Henri Rousseau a rencontré un jour la peinture et décide de se consacrer à son art. L’homme voit le monde autrement. Quand on le surprend dans un acte de vol, difficile de croire que c’est un criminel.
4e de couverture
Le 9 janvier 1909 s’ouvre le deuxième jour du procès du peintre Henri Rousseau, dit « le Douanier Rousseau ». Vieil homme voûté par ses 64 ans, affaibli par quelques jours de détention, il a reconnu la veille les accusations de faux et usage de faux. Mais il ne comprend pas la gravité de son acte.
Cet album trace la journée d’audience où, face à l’attitude candide du peintre et de ses propos décalés, provoquant parfois l’hilarité du public, la cour devra répondre à la question suivante : « Rousseau, êtes-vous un génie ou un benêt ? »
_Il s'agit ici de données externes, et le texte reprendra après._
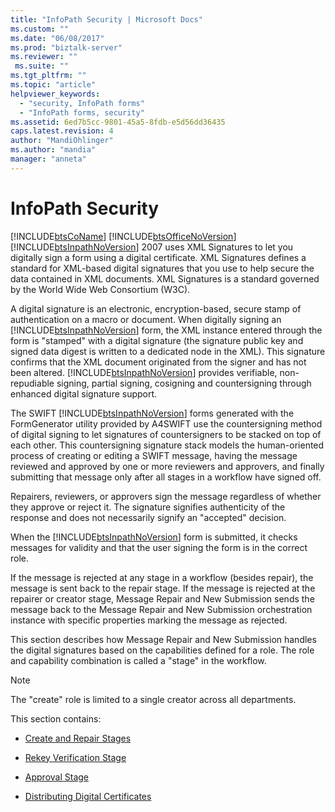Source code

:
 ```yaml
---
title: "InfoPath Security | Microsoft Docs"
ms.custom: ""
ms.date: "06/08/2017"
ms.prod: "biztalk-server"
ms.reviewer: ""
 ms.suite: ""
ms.tgt_pltfrm: ""
ms.topic: "article"
helpviewer_keywords: 
  - "security, InfoPath forms"
  - "InfoPath forms, security"
ms.assetid: 6ed7b5cc-9801-45a5-8fdb-e5d56dd36435
caps.latest.revision: 4
author: "MandiOhlinger"
ms.author: "mandia"
manager: "anneta"
---
```

# InfoPath Security
[!INCLUDE[btsCoName](../../includes/btsconame-md.md)] [!INCLUDE[btsOfficeNoVersion](../../includes/btsofficenoversion-md.md)] [!INCLUDE[btsInpathNoVersion](../../includes/btsinpathnoversion-md.md)] 2007 uses XML Signatures to let you digitally sign a form using a digital certificate. XML Signatures defines a standard for XML-based digital signatures that you use to help secure the data contained in XML documents. XML Signatures is a standard governed by the World Wide Web Consortium (W3C).  
  
 A digital signature is an electronic, encryption-based, secure stamp of authentication on a macro or document. When digitally signing an [!INCLUDE[btsInpathNoVersion](../../includes/btsinpathnoversion-md.md)] form, the XML instance entered through the form is "stamped" with a digital signature (the signature public key and signed data digest is written to a dedicated node in the XML). This signature confirms that the XML document originated from the signer and has not been altered. [!INCLUDE[btsInpathNoVersion](../../includes/btsinpathnoversion-md.md)] provides verifiable, non-repudiable signing, partial signing, cosigning and countersigning through enhanced digital signature support.  
  
 The SWIFT [!INCLUDE[btsInpathNoVersion](../../includes/btsinpathnoversion-md.md)] forms generated with the FormGenerator utility provided by A4SWIFT use the countersigning method of digital signing to let signatures of countersigners to be stacked on top of each other. This countersigning signature stack models the human-oriented process of creating or editing a SWIFT message, having the message reviewed and approved by one or more reviewers and approvers, and finally submitting that message only after all stages in a workflow have signed off.  
  
 Repairers, reviewers, or approvers sign the message regardless of whether they approve or reject it. The signature signifies authenticity of the response and does not necessarily signify an "accepted" decision.  
  
 When the [!INCLUDE[btsInpathNoVersion](../../includes/btsinpathnoversion-md.md)] form is submitted, it checks messages for validity and that the user signing the form is in the correct role.  
  
 If the message is rejected at any stage in a workflow (besides repair), the message is sent back to the repair stage. If the message is rejected at the repairer or creator stage, Message Repair and New Submission sends the message back to the Message Repair and New Submission orchestration instance with specific properties marking the message as rejected.  
  
 This section describes how Message Repair and New Submission handles the digital signatures based on the capabilities defined for a role. The role and capability combination is called a "stage" in the workflow.  
  
> [!NOTE]
>  The "create" role is limited to a single creator across all departments.  
  
 This section contains:  
  
-   [Create and Repair Stages](../../adapters-and-accelerators/accelerator-swift/creating-and-repairing-stages.md)  
  
-   [Rekey Verification Stage](../../adapters-and-accelerators/accelerator-swift/rekey-verification-stage.md)  
  
-   [Approval Stage](../../adapters-and-accelerators/accelerator-swift/approval-stage.md)  
  
-   [Distributing Digital Certificates](../../adapters-and-accelerators/accelerator-swift/distributing-digital-certificates.md)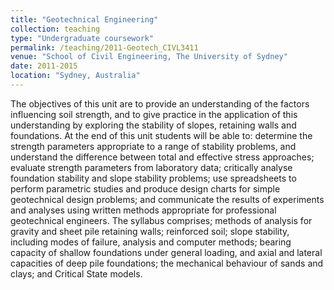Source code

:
 ```yaml
---
title: "Geotechnical Engineering"
collection: teaching
type: "Undergraduate coursework"
permalink: /teaching/2011-Geotech_CIVL3411
venue: "School of Civil Engineering, The University of Sydney"
date: 2011-2015
location: "Sydney, Australia"
---
```



The objectives of this unit are to provide an understanding of the factors influencing soil strength, and to give practice in the application of this understanding by exploring the stability of slopes, retaining walls and foundations. At the end of this unit students will be able to: determine the strength parameters appropriate to a range of stability problems, and understand the difference between total and effective stress approaches; evaluate strength parameters from laboratory data; critically analyse foundation stability and slope stability problems; use spreadsheets to perform parametric studies and produce design charts for simple geotechnical design problems; and communicate the results of experiments and analyses using written methods appropriate for professional geotechnical engineers. The syllabus comprises; methods of analysis for gravity and sheet pile retaining walls; reinforced soil; slope stability, including modes of failure, analysis and computer methods; bearing capacity of shallow foundations under general loading, and axial and lateral capacities of deep pile foundations; the mechanical behaviour of sands and clays; and Critical State models.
À travers le récit de quatre témoins et les plaidoiries de deux avocats, l’album nous fait découvrir l’histoire du Douanier Rousseau, l’un des premiers avant-gardistes qui ouvrit des portes picturales à de grands noms tels que Picasso, Gauguin ou Pissarro et partagea sa poésie avec Alfred Jarry et Guillaume Apollinaire.

Mon avis
Quand découvre le nom de Douanier Rousseau, on a très envie d’aller se plonger dans le récit. Une fois que l’on voit en vraie une de ces oeuvres, elle reste à jamais enregistré dans notre mémoire. Impossible de résister à la lecture pour découvrir l’approche de Mathieu Siam et Thibaut Lambert. Au lieu de faire une biographie assez classique, le scénariste a décidé de prendre un moment clé avec le procès du peintre accusé de faux et usage de faux. On découvre un homme qui semble très âgé malgré ces 64 ans. Son monde est très différent des gens ordinaires et donc ces réponses semblent celle d’un affabulateur. Il ne se rend pas compte qu’il risque la prison. Son souhait se limite à retourner chez lui peindre. Une belle façon de découvrir à la fois sa personnalité, son travail, l’évolution de son travail, son réseau d’amis, ses peines de coeur, son caractère… On se laisse porter paisiblement par les rebondissements du procès où des poètes viennent se surprendre et les insertions sur la vie créatrice. On s’attache à l’homme qui semble simple et totalement sincère dans sa démarche. Une approche qui change aussi notre regard sur les intentions où l’amour prend une place très importante. N’est-ce pas en même temps l’une des plus belles inspirations? On referme l’album avec l’envie de retourner au musée pour rêver un peu, beaucoup, passionnément.
Une lecture qui redonne le sourire et voir aussi que l’art est pour tout le monde.